(Saved entries)
+ + +

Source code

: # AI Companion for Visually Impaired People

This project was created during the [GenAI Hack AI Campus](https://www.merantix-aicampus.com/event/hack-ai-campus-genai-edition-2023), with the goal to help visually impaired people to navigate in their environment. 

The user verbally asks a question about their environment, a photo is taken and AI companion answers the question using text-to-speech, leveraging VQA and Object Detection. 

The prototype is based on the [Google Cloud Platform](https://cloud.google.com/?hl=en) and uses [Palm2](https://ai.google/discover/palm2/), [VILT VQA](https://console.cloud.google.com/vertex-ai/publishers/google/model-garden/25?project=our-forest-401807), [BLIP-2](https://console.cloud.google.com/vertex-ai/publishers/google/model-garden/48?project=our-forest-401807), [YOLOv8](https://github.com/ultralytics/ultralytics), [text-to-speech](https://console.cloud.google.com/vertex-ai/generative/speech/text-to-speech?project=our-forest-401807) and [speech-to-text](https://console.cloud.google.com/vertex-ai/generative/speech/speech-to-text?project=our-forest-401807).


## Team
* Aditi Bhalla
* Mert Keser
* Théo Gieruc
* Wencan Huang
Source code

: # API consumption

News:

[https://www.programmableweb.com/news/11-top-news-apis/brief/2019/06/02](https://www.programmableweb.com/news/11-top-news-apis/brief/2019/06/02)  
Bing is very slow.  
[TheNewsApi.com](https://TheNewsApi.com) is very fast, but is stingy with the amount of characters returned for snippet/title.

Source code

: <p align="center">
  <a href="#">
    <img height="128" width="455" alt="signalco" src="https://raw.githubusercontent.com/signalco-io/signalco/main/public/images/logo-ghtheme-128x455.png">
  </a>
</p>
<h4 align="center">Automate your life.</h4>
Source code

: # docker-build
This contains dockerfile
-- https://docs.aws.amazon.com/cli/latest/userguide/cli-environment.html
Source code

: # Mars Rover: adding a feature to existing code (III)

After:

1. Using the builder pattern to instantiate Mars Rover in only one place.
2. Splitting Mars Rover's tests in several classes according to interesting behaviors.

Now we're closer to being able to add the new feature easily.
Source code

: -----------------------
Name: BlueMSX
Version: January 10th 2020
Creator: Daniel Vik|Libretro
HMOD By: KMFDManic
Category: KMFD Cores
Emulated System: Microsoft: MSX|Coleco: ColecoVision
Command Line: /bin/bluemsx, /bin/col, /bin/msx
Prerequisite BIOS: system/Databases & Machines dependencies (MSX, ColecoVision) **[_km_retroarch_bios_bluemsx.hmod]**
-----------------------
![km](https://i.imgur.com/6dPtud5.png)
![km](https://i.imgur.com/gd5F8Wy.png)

+ + +

• Problem to work on
Whenever the string "This" occurs in a line of the entries above, copy that line.

• Output of the exercise
This project was created during the [GenAI Hack AI Campus](https://www.merantix-aicampus.com/event/hack-ai-campus-genai-edition-2023), with the goal to help visually impaired people to navigate in their environment. 
This contains dockerfile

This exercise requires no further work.